While the demanding nature of the drug development process is necessary to ensure that the drugs we take are truly helpful, it extends the time needed to bring drugs to market. Not to mention, conducting a drug development campaign is expensive; billions of dollars are invested in any given development program, so it can be a pretty severe blow to drug sponsors if their candidate fails in clinical trials. Some drugs can receive priority designations that can accelerate their approval, but even with this prioritization, the current setup is so expensive and time intensive that it often deters pharmaceutical companies from starting campaigns for high-risk or challenging targets.

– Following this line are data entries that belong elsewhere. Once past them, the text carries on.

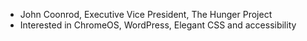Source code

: * John Coonrod, Executive Vice President, The Hunger Project
* Interested in ChromeOS, WordPress, Elegant CSS and accessibility
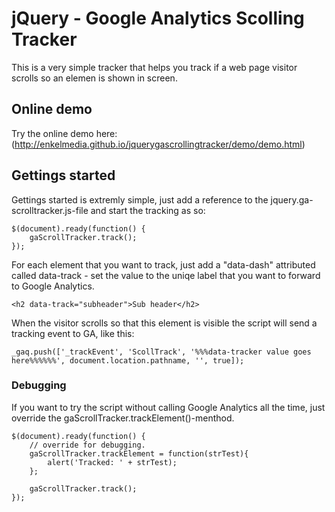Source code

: jQuery - Google Analytics Scolling Tracker
=============

This is a very simple tracker that helps you track if a web page visitor scrolls so an elemen is shown in screen. 

Online demo
-------

Try the online demo here: (http://enkelmedia.github.io/jquerygascrollingtracker/demo/demo.html)

Gettings started
-------

Gettings started is extremly simple, just add a reference to the jquery.ga-scrolltracker.js-file and start the tracking as so:
	
	$(document).ready(function() {
		gaScrollTracker.track();
	});
	

For each element that you want to track, just add a "data-dash" attributed called data-track - set the value to the uniqe label that you want to forward to Google Analytics.

	<h2 data-track="subheader">Sub header</h2>
	
When the visitor scrolls so that this element is visible the script will send a tracking event to GA, like this:

	_gaq.push(['_trackEvent', 'ScollTrack', '%%%data-tracker value goes here%%%%%%', document.location.pathname, '', true]);

### Debugging

If you want to try the script without calling Google Analytics all the time, just override the gaScrollTracker.trackElement()-menthod.

	$(document).ready(function() {
		// override for debugging.
		gaScrollTracker.trackElement = function(strTest){
			alert('Tracked: ' + strTest);
		};
		
		gaScrollTracker.track();
	});


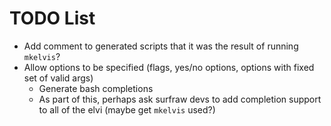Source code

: # TODO List

- Add comment to generated scripts that it was the result of running `mkelvis`?
- Allow options to be specified (flags, yes/no options, options with fixed set of valid args)
	- Generate bash completions
	- As part of this, perhaps ask surfraw devs to add completion support to all of the elvi (maybe get `mkelvis` used?)
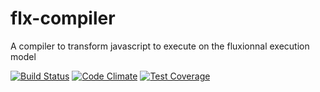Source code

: # flx-compiler

A compiler to transform javascript to execute on the fluxionnal execution model

[![Build Status](https://travis-ci.org/blackheaven/flx-compiler.png?branch=master)](https://travis-ci.org/blackheaven/flx-compiler)
[![Code Climate](https://codeclimate.com/github/blackheaven/flx-compiler.png)](https://codeclimate.com/github/blackheaven/flx-compiler)
[![Test Coverage](https://codeclimate.com/github/blackheaven/flx-compiler/coverage.png)](https://codeclimate.com/github/blackheaven/flx-compiler)

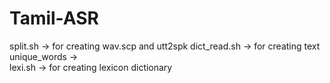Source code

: # Tamil-ASR


split.sh  -> for creating wav.scp and utt2spk
dict_read.sh -> for creating text
unique_words ->  
lexi.sh   -> for creating lexicon dictionary
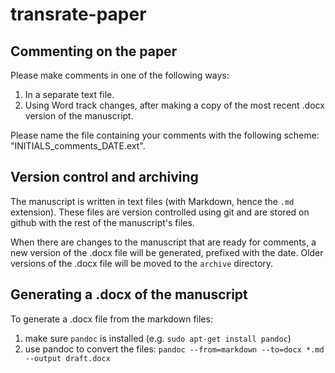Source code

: transrate-paper
===============

## Commenting on the paper

Please make comments in one of the following ways:

1. In a separate text file.
2. Using Word track changes, after making a copy of the most recent .docx version of the manuscript.

Please name the file containing your comments with the following scheme: "INITIALS_comments_DATE.ext".

## Version control and archiving

The manuscript is written in text files (with Markdown, hence the `.md` extension). These files are version controlled using git and are stored on github with the rest of the manuscript's files.

When there are changes to the manuscript that are ready for comments, a new version of the .docx file will be generated, prefixed with the date. Older versions of the .docx file will be moved to the `archive` directory.

## Generating a .docx of the manuscript

To generate a .docx file from the markdown files:

1. make sure `pandoc` is installed (e.g. `sudo apt-get install pandoc`)
2. use pandoc to convert the files: `pandoc --from=markdown --to=docx *.md --output draft.docx`
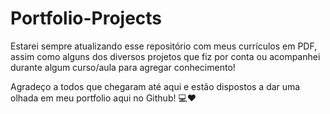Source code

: # Portfolio-Projects
Estarei sempre atualizando esse repositório com meus currículos em PDF, assim como alguns dos diversos projetos que fiz por conta ou acompanhei durante algum curso/aula para agregar conhecimento!

Agradeço a todos que chegaram até aqui e estão dispostos a dar uma olhada em meu portfolio aqui no Github! 💻❤️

Fortunately however, there are emerging technologies in drug discovery that may cut down both the cost and time needed for finding promising drug candidates. Over the years, pharmaceutical companies have built libraries that contain up to hundreds of thousands of compounds, and with investment in automation, they can test thousands of them for efficacy against a protein target via high throughput screening. Some libraries even have genetic tags, where each library member can be identified via an appended barcode. These barcodes allow entire libraries to be tested simultaneously, since promising drug candidates can be singled out and identified with their unique barcode.

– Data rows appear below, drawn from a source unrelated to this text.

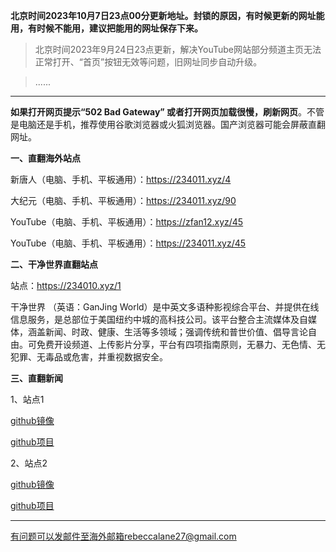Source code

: **北京时间2023年10月7日23点00分更新地址。封锁的原因，有时候更新的网址能用，有时候不能用，建议把能用的网址保存下来。**

> 北京时间2023年9月24日23点更新，解决YouTube网站部分频道主页无法正常打开、“首页”按钮无效等问题，旧网址同步自动升级。

> ......

***

**如果打开网页提示“502 Bad Gateway” 或者打开网页加载很慢，刷新网页**。不管是电脑还是手机，推荐使用谷歌浏览器或火狐浏览器。国产浏览器可能会屏蔽直翻网址。

**一、直翻海外站点**

新唐人（电脑、手机、平板通用）：https://234011.xyz/4

大纪元（电脑、手机、平板通用）：https://234011.xyz/90

YouTube（电脑、手机、平板通用）：https://zfan12.xyz/45

YouTube（电脑、手机、平板通用）：https://234011.xyz/45

**二、干净世界直翻站点**

站点：https://234010.xyz/1

干净世界 （英语：GanJing World）是中英文多语种影视综合平台、并提供在线信息服务，是总部位于美国纽约中城的高科技公司。该平台整合主流媒体及自媒体，涵盖新闻、时政、健康、生活等多领域；强调传统和普世价值、倡导言论自由。可免费开设频道、上传影片分享，平台有四项指南原则，无暴力、无色情、无犯罪、无毒品或危害，并重视数据安全。


**三、直翻新闻**

1、站点1

[github镜像](https://freek1.xyz/epic-marker/epoch-news/blob/master/README.md)

[github项目](https://github.com/epic-marker/epoch-news/blob/master/README.md)

2、站点2

[github镜像](https://freek1.xyz/duty-machine/news/blob/main/README.md)

[github项目](https://github.com/duty-machine/news/blob/main/README.md)

***


有问题可以发邮件至海外邮箱rebeccalane27@gmail.com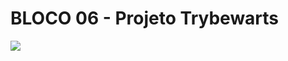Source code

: # BLOCO 06 - Projeto Trybewarts

![](https://github.com/WBomfim/trybe_exercicios/blob/main/fundamentos/bloco_06_html-css-forms-flexbox-e-responsivo/projeto_trybewarts/m%C3%ADdia/Trybewarts.gif)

On the clinical side, the use of technology is a key part of streamlining trials and making them more efficient. Clinical trial conduct is still often manual and redundant; using modern technology to perform real-time document collection will greatly expedite aspects of study start-up (like contract and budget negotiations, patient recruitment, managing regulatory documents and patient files, etc.) and facilitate data reporting between multiple sites during a trial. There has also been a recent push for adopting adaptive clinical trials, where variables like dosing, study size, and even administered drug(s), can change throughout the course of a trial in hopes of zeroing in on a specific patient population in which a drug is most effective.
Overall, it may be easier to think of it this way – the drug development pipeline is kind of like a gauntlet. New technologies in drug discovery can equip our runners with armor that allow them to better withstand the gauntlet’s attacks, and streamlined clinical trials can help them run faster. With these power ups, we hope that the best runners make it through the gauntlet more quickly, so patients in need can receive novel therapies.
Importantly however, the gauntlet itself remains the same. Rigorous clinical trial testing is needed to ensure that we are in fact creating safe and effective medicines, and this stringency should not be compromised. In the face of public health emergencies, like COVID-19, it may seem like the drug development and approval process is sluggish. But because of its rigor, if the FDA were to approve a treatment for COVID-19 tomorrow, we would trust in the efficacy and safety of that treatment – and that assurance, at least personally, is worth the longer wait time.
*NDAs are only applicable for molecular compounds, like aspirin or ibuprofen. Biologics (i.e. vaccines, insulin, and therapeutic antibodies) go through a somewhat different approval process that isn’t discussed here.